Las circunstancias argumentales de El fruto de la ambición son completamente distintas de las de Don Álvaro o la fuerza del sino del duque de Rivas; y sin embargo, treinta y cinco años antes, el cuitado amante Albano se suicida de la misma manera que el desafortunado descendiente de los emperadores incas. Desde la más tierna niñez Rufina y Albano se amaban y estaban destinados por sus padres a ser algún día esposos; mas cuando faltaba poco para tan feliz desenlace, movido por la ambición, el progenitor de aquélla la vendió cediendo su mano a un hombre rico y poderoso. Escuchemos la lastimosa voz del desolado Albano: «Muramos, acabemos nuestras penas, huyamos de los tiranos, y de los hombres pérfidos que no saben más que engañar» (V, pp. 296-297). El narrador ficticio, que es el que habría sido el suegro de Albano, recuerda el fatal momento así: «¡Oh día funesto! ¡Oh día de desgracia! ¡Día de maldición, que hace todo el suplicio de mi vida! ¡Cómo tendré valor para contaros que aquel joven desdichado corre y se precipita de lo alto de la roca!» (lugar citado). El cuerpo de Albano queda horriblemente roto; pero, a diferencia de don Álvaro, tarda algunas horas en morir; intervalo que el autor aprovecha para ensalzar el efectismo de la escena de una forma que aprobaría cualquier romántico del siglo XIX. Luchando con el dolor que siente en sus destrozados miembros, Albano reflexiona: «-Rufina llorará sobre mi tumba, y mis padres, mis pobres padres llorarán también. Adiós, cabaña. Adiós, mis   —190→   buenos padres y mis tiernos amigos. Adiós, Rufina, la más querida de todas las mujeres, y la más digna de serlo. Adiós, yo voy a morir. ¡A morir!, cielo, ¡qué palabra! Pedid a Dios por mí-, y se quedó extático». Luego «ve levantarse la luna, ese astro tan triste para los infelices que no esperan otra luz más brillante». (VI, pp. 304-305).

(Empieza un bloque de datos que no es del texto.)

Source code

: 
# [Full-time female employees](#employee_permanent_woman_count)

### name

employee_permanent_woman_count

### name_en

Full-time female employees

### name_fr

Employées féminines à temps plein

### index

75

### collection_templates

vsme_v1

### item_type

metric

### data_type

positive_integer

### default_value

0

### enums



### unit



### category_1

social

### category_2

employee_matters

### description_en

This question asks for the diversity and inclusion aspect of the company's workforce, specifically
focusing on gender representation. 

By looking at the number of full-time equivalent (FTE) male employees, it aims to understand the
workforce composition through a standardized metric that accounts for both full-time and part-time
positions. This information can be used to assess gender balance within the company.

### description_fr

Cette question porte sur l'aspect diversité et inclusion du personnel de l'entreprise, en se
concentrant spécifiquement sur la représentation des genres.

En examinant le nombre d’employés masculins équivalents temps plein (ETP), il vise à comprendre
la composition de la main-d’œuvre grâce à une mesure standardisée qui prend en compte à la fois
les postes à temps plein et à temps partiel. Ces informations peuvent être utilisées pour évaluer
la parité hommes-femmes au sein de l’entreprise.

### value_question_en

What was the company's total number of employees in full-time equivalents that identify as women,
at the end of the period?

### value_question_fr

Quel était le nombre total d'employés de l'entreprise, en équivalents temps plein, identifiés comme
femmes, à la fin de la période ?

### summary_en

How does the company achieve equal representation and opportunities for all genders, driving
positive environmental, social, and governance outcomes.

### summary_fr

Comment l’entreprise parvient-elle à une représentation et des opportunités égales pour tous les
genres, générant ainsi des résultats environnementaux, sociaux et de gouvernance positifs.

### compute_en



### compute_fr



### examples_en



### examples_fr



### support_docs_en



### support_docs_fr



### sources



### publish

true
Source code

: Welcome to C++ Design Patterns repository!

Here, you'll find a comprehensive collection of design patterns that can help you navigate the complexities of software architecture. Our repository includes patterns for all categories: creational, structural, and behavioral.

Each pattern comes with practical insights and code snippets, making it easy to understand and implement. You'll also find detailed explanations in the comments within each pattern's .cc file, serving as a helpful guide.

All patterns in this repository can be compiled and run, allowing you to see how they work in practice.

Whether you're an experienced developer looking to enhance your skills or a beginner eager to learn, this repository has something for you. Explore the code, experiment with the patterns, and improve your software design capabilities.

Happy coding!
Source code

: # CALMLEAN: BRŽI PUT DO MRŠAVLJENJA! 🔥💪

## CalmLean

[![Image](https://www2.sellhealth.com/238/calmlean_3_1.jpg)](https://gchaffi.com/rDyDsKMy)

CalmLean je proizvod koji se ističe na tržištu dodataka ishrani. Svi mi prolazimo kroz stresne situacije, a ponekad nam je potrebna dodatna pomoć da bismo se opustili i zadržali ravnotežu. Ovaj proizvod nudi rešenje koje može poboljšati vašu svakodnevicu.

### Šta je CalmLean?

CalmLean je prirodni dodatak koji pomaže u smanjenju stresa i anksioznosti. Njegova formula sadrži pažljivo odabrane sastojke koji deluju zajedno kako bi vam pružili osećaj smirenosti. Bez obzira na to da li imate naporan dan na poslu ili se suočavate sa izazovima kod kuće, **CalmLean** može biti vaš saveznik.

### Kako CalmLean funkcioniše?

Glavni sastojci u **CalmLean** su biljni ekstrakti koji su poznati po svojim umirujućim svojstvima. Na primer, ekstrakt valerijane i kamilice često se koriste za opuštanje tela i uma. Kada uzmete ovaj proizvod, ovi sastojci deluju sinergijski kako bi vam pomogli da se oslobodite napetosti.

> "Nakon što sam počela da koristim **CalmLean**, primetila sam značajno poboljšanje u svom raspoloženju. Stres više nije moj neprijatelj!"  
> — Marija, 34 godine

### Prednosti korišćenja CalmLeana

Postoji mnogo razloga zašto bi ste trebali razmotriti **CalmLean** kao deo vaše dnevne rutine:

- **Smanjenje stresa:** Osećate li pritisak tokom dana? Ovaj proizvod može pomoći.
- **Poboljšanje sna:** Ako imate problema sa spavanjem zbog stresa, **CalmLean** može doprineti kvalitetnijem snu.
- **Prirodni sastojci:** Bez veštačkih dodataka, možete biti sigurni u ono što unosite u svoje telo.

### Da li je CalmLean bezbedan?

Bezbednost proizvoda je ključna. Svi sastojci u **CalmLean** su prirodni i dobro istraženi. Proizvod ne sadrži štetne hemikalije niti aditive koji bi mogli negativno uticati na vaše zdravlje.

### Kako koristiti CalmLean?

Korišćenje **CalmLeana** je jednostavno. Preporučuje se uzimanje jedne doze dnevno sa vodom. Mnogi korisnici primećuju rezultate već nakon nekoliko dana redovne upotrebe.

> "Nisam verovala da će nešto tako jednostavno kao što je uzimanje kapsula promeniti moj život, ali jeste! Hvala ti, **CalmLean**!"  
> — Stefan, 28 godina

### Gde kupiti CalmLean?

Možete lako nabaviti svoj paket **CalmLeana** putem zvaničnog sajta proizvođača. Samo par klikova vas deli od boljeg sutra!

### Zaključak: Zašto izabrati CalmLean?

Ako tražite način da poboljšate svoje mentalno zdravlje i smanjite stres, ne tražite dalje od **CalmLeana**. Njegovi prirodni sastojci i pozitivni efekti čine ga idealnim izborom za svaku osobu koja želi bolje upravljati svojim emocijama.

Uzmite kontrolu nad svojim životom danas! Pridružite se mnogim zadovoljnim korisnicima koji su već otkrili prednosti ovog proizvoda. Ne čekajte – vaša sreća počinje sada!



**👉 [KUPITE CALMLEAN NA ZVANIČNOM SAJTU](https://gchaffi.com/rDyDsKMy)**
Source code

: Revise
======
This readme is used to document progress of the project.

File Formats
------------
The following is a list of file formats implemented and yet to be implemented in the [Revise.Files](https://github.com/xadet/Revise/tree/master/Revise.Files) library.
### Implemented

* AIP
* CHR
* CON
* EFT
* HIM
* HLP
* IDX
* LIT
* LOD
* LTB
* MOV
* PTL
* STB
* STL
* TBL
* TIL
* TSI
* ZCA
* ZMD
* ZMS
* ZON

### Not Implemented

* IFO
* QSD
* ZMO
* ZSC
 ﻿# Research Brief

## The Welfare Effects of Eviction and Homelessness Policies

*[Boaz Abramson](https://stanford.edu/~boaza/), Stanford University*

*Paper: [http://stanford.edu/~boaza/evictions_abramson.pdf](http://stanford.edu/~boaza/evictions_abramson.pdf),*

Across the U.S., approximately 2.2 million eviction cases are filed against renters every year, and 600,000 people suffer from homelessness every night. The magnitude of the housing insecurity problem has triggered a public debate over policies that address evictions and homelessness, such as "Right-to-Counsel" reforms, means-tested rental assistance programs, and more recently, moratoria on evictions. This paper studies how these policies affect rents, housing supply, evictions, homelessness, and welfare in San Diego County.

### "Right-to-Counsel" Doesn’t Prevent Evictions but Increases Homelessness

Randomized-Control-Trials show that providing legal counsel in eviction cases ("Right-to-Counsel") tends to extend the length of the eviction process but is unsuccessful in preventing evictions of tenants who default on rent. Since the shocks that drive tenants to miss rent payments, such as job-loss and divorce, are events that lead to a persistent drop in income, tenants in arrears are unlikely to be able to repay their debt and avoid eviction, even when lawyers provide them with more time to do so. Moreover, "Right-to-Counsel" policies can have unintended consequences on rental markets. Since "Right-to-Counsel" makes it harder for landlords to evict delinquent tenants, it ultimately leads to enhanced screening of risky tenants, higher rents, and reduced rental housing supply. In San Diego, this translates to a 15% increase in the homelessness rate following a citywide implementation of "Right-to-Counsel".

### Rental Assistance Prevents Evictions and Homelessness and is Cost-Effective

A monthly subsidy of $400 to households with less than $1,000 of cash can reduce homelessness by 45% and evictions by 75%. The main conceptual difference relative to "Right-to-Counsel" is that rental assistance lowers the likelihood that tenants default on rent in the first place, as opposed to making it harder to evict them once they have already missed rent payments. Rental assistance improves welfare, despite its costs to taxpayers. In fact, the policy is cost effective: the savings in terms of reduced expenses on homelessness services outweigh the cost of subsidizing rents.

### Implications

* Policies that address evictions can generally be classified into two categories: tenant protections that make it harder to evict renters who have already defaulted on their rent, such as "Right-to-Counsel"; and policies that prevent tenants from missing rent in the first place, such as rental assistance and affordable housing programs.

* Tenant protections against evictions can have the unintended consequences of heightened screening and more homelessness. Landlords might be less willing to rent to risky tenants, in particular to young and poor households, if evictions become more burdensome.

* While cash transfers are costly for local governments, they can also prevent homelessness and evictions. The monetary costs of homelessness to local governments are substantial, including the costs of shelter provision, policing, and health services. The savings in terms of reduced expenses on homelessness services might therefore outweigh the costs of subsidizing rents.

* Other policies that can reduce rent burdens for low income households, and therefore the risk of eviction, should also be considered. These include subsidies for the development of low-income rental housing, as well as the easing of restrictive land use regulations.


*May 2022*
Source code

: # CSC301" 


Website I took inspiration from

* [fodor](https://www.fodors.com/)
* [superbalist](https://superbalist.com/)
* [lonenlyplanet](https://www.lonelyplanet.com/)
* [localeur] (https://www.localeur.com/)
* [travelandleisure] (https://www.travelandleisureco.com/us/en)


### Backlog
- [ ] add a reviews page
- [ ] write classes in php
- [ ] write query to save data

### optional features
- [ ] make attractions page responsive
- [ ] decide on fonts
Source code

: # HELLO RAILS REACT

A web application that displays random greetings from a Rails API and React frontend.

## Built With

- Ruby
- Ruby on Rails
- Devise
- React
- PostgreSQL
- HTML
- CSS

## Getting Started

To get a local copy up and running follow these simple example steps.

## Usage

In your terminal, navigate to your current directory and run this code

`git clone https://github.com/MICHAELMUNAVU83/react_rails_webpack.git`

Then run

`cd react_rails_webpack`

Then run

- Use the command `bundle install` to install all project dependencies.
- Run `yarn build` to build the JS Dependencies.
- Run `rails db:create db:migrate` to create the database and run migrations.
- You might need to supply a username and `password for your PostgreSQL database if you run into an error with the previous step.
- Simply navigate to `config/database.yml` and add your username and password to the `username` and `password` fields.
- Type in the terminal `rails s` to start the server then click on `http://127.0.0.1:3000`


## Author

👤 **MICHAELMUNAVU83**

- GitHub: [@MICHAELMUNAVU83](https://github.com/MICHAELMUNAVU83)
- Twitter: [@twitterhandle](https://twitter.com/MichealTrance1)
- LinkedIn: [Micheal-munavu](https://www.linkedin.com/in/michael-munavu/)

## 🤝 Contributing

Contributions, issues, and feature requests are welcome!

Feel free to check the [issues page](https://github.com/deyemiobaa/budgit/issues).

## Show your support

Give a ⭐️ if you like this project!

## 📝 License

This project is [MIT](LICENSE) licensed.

Sean de muchos o de un solo Cervantes tan amenas lecturas, lo cierto es que ellas poseen una asombrosa unidad de temática, de técnica y de estilo; y si todas ellas son de diversos autores, no cabe mayor testimonio del talento de Olavide como connaturalizador que esa unidad. Al mismo tiempo, habría que insistir en otro aspecto nada despreciable de las Lecturas útiles y entretenidas, y es que representan la más extensa colección de novelas de costumbres españolas de su tiempo; y para quien quiera conocer la sociedad, según la visualizaba -o idealizaba- el lector medio de ese momento, nada mejor que perderse en estas páginas. Salvando todas las diferencias, el conjunto de estas veintidós novelas -veintiuna en las Lecturas, más Teresa, publicada aparte- es un mundo, como lo sería en su día la Comédie humaine, de Balzac, o las Novelas contemporáneas, de Galdós. Llevo tres meses viviendo en el mundo de don Atanasio, por decirlo así, y de su integridad y valor como visión panorámica de la vida humana no me cabe la menor duda.